元皓一听清楚,就急急忙忙地回,把个小胖手拢在嘴巴上:“表哥!表哥!”
“哎!”
“我不要你了!”
“什么?”
“我新收小红当皮匠了!不要你了!”
……
对面,也是在原桥基附近。执瑜执璞笑得快要摔倒,争着学给萧战听:“元皓不要你了,哈哈哈,笑死我了,你让表弟嫌弃了,你总算有这一天了。”
蒋德、孔青父子和顺伯在他们身边,另一侧,是官袍在身的十几位官员。
有从省里来的官员,听到二位殿下在,哪里敢不来?还有就是本地的官员。他们也是疑心大作的态度,又看到三个少年为首,这会儿笑得颠三倒四,全没有个正经模样,别扭就更重。
“大人,您看这不是耍我们玩的吧?”有一个官员凑到这里官职最高的人耳下低低地的道。
官职最高,往往意味着见识也最广,相对也能沉得住气。这位大人淡淡地道:“殿下的公文可不是说着玩的。”

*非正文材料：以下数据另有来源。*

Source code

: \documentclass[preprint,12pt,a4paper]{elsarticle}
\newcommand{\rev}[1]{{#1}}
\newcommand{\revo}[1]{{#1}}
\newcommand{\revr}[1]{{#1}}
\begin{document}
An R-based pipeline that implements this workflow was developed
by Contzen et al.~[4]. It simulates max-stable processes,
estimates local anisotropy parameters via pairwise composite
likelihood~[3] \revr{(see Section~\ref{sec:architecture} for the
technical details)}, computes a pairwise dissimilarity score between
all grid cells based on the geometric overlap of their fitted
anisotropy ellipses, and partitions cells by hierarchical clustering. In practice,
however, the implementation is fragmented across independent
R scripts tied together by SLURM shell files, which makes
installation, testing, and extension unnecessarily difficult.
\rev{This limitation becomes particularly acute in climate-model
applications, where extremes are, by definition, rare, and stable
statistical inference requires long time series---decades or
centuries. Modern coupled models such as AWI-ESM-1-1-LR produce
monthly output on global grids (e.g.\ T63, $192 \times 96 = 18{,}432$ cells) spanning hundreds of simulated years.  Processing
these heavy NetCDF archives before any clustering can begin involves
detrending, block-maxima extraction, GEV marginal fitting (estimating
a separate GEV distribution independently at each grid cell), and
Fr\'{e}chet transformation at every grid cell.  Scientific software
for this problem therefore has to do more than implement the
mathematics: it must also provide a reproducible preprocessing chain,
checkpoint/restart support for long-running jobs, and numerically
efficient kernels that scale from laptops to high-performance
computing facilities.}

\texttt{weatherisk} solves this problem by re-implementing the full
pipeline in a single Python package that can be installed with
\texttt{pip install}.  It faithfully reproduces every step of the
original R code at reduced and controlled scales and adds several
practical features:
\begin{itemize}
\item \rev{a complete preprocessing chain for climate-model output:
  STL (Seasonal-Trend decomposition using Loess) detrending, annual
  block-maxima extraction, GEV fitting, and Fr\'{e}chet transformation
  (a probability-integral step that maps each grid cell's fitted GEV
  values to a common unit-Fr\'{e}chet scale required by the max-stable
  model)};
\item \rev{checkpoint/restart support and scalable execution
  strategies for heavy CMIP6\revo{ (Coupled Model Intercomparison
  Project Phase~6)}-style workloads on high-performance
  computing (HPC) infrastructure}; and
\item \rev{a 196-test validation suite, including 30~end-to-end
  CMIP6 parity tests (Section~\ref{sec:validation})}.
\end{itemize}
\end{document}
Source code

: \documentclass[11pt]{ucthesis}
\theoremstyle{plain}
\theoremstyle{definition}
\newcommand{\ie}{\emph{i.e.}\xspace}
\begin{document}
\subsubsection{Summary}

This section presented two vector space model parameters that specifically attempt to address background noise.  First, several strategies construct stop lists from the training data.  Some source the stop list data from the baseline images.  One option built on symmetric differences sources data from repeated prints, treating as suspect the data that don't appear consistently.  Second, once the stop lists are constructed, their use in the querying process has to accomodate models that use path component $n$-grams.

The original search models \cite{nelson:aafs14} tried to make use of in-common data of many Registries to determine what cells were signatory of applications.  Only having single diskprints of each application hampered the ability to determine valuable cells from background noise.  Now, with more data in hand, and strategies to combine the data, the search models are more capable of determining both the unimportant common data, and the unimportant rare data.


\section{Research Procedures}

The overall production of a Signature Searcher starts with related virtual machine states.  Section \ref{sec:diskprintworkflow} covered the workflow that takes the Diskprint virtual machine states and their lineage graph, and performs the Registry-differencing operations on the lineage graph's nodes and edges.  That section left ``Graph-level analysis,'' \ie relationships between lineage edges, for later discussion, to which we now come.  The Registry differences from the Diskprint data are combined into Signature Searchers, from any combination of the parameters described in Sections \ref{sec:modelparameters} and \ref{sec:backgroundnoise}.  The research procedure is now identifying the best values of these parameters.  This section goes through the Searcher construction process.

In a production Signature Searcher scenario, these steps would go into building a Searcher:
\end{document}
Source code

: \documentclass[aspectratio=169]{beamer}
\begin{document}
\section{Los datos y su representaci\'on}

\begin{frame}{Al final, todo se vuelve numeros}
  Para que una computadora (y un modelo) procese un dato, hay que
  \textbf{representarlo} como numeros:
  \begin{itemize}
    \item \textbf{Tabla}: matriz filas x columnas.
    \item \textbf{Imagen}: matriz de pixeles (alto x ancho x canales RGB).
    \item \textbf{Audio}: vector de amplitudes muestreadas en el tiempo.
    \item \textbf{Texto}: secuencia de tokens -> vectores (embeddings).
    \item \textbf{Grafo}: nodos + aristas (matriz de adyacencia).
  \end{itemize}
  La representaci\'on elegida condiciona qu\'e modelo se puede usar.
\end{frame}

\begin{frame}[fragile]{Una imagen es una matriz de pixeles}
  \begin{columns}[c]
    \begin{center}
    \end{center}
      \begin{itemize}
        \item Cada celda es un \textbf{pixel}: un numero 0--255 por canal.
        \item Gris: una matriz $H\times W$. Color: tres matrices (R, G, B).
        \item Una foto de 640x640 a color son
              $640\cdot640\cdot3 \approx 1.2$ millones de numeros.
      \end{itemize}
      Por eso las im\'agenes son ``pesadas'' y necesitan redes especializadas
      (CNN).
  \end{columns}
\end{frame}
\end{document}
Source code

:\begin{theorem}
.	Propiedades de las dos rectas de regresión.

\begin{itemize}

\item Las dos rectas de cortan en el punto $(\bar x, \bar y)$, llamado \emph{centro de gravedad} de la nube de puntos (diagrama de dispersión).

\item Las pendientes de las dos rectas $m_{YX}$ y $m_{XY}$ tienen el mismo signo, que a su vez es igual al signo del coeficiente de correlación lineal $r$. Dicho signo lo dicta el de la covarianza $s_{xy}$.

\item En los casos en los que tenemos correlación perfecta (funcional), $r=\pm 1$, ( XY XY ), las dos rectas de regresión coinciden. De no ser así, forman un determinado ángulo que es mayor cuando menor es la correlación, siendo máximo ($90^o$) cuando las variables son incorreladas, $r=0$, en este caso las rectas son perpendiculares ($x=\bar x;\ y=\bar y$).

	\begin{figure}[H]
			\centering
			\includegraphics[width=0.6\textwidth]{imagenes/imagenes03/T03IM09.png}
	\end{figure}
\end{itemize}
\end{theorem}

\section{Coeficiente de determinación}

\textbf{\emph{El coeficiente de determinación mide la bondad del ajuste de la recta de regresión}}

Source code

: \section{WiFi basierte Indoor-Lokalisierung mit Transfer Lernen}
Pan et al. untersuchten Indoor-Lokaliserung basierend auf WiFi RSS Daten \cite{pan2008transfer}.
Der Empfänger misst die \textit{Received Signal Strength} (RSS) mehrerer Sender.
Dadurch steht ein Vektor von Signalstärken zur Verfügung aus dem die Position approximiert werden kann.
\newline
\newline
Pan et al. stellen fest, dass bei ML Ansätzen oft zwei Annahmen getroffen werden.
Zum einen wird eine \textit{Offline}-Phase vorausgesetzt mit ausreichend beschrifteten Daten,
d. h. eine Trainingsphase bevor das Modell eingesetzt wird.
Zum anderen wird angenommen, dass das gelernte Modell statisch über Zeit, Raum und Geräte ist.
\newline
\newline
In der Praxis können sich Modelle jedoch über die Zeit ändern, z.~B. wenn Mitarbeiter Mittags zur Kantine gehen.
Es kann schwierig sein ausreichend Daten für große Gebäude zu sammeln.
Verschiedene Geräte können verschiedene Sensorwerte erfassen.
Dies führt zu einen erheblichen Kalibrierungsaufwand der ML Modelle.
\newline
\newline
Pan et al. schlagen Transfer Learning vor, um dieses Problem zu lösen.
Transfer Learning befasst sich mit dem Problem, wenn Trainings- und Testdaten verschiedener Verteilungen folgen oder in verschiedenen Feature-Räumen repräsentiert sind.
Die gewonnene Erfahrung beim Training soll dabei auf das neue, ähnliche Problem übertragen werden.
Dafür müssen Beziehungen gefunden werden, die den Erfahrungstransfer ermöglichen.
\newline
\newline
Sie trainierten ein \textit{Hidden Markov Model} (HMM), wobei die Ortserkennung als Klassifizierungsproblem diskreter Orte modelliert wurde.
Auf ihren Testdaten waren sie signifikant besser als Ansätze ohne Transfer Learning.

太子有过人的护卫,上好的快马,在金参政和粮草没有到以前,他和省里已交换过两次公文。
“是是。”说话的人退回原班,装个老实模样继续站着。
又一枝烟花冲天而起,来自对面袁训手中。三个孩子收起玩笑,面上一凛然,于飒飒风中唯有我独尊的傲气,从背后取下弓箭在手中。
“小爷请!”
孔青送到执瑜的箭。
顺伯送上执璞的箭。
先生于林送上萧战的箭。
箭尾巴上,都系的有绳索。
一干官员们不忍看下去,对这一幕腿发软的人占了多数。都暗自嘀咕,还真是的射箭开桥,这也太天真了?这是孩子玩过家家吗?
……
一块板飘了过来。
……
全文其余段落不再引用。